Aunt Jemima is being rebranded with a new name and image, parent company Quaker Oats has announced, acknowledging that the face of the brand was “based on a racial stereotype.”
It was announced on Wednesday morning that the line of pancake mix, syrup, and other breakfast foods will be debut a new look as part of Quaker’s push to “to make progress toward racial equality.”
“We recognize Aunt Jemima’s origins are based on a racial stereotype," said Kristin Kroepfl, vice president and chief marketing officer of Quaker Foods North America, in a statement shared with Fox News. “As we work to make progress toward racial equality through several initiatives, we also must take a hard look at our portfolio of brands and ensure they reflect our values and meet our consumers’ expectations."
Kroepfl added that while the parent company has tried to “update” the Aunt Jemima brand through the years to be “appropriate and respectful,” the time has come to scrap the current product in favor of a complete makeover.
“We acknowledge the brand has not progressed enough to appropriately reflect the confidence, warmth and dignity that we would like it to stand for today,” Kroepfl stressed. “We are starting by removing the image and changing the name. We will continue the conversation by gathering diverse perspectives from both our organization and the Black community to further evolve the brand and make it one everyone can be proud to have in their pantry.”
The 130-year-old breakfast brand’s logo features a black woman named Aunt Jemima, who was once dressed as a minstrel character. The logo has evolved over time, with Quaker dropping Aunt Jemima’s kerchief in recent years, per NBC News.

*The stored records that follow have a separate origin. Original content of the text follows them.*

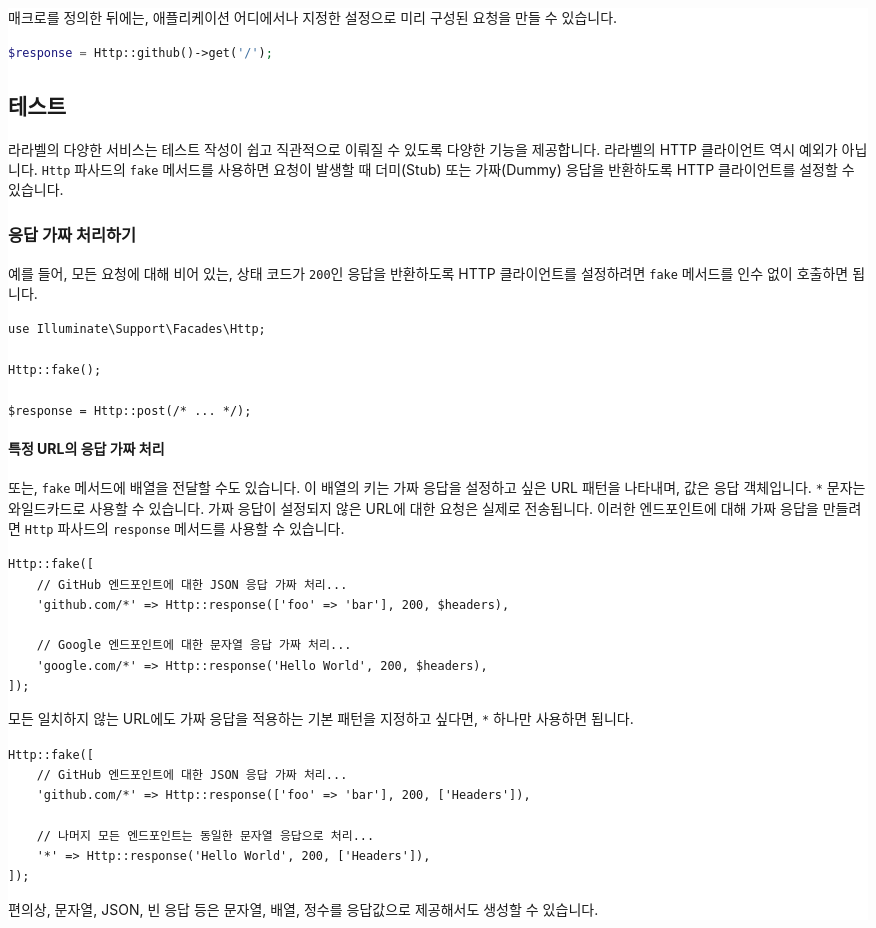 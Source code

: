 매크로를 정의한 뒤에는, 애플리케이션 어디에서나 지정한 설정으로 미리 구성된 요청을 만들 수 있습니다.

```php
$response = Http::github()->get('/');
```

<a name="testing"></a>

## 테스트

라라벨의 다양한 서비스는 테스트 작성이 쉽고 직관적으로 이뤄질 수 있도록 다양한 기능을 제공합니다. 라라벨의 HTTP 클라이언트 역시 예외가 아닙니다. `Http` 파사드의 `fake` 메서드를 사용하면 요청이 발생할 때 더미(Stub) 또는 가짜(Dummy) 응답을 반환하도록 HTTP 클라이언트를 설정할 수 있습니다.

<a name="faking-responses"></a>
### 응답 가짜 처리하기

예를 들어, 모든 요청에 대해 비어 있는, 상태 코드가 `200`인 응답을 반환하도록 HTTP 클라이언트를 설정하려면 `fake` 메서드를 인수 없이 호출하면 됩니다.

```
use Illuminate\Support\Facades\Http;

Http::fake();

$response = Http::post(/* ... */);
```

<a name="faking-specific-urls"></a>
#### 특정 URL의 응답 가짜 처리

또는, `fake` 메서드에 배열을 전달할 수도 있습니다. 이 배열의 키는 가짜 응답을 설정하고 싶은 URL 패턴을 나타내며, 값은 응답 객체입니다. `*` 문자는 와일드카드로 사용할 수 있습니다. 가짜 응답이 설정되지 않은 URL에 대한 요청은 실제로 전송됩니다. 이러한 엔드포인트에 대해 가짜 응답을 만들려면 `Http` 파사드의 `response` 메서드를 사용할 수 있습니다.

```
Http::fake([
    // GitHub 엔드포인트에 대한 JSON 응답 가짜 처리...
    'github.com/*' => Http::response(['foo' => 'bar'], 200, $headers),

    // Google 엔드포인트에 대한 문자열 응답 가짜 처리...
    'google.com/*' => Http::response('Hello World', 200, $headers),
]);
```

모든 일치하지 않는 URL에도 가짜 응답을 적용하는 기본 패턴을 지정하고 싶다면, `*` 하나만 사용하면 됩니다.

```
Http::fake([
    // GitHub 엔드포인트에 대한 JSON 응답 가짜 처리...
    'github.com/*' => Http::response(['foo' => 'bar'], 200, ['Headers']),

    // 나머지 모든 엔드포인트는 동일한 문자열 응답으로 처리...
    '*' => Http::response('Hello World', 200, ['Headers']),
]);
```

편의상, 문자열, JSON, 빈 응답 등은 문자열, 배열, 정수를 응답값으로 제공해서도 생성할 수 있습니다.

Following the Memorial Day death of George Floyd in Minneapolis police custody, however, social media critics denounced Aunt Jemima’s problematic history and demanded that Quaker make a change.
The new packaging will be unveiled in fall 2020, with the product line’s new name revealed at a later date.
Through the next five years, Quaker said, the food conglomerate will donate at least $5 million to "to create meaningful, ongoing support and engagement in the Black community."
Earlier this year, Land O' Lakes removed the "racist" image of a Native American woman from its packaging, a logo featured on the butter brand's label for nearly 100 years.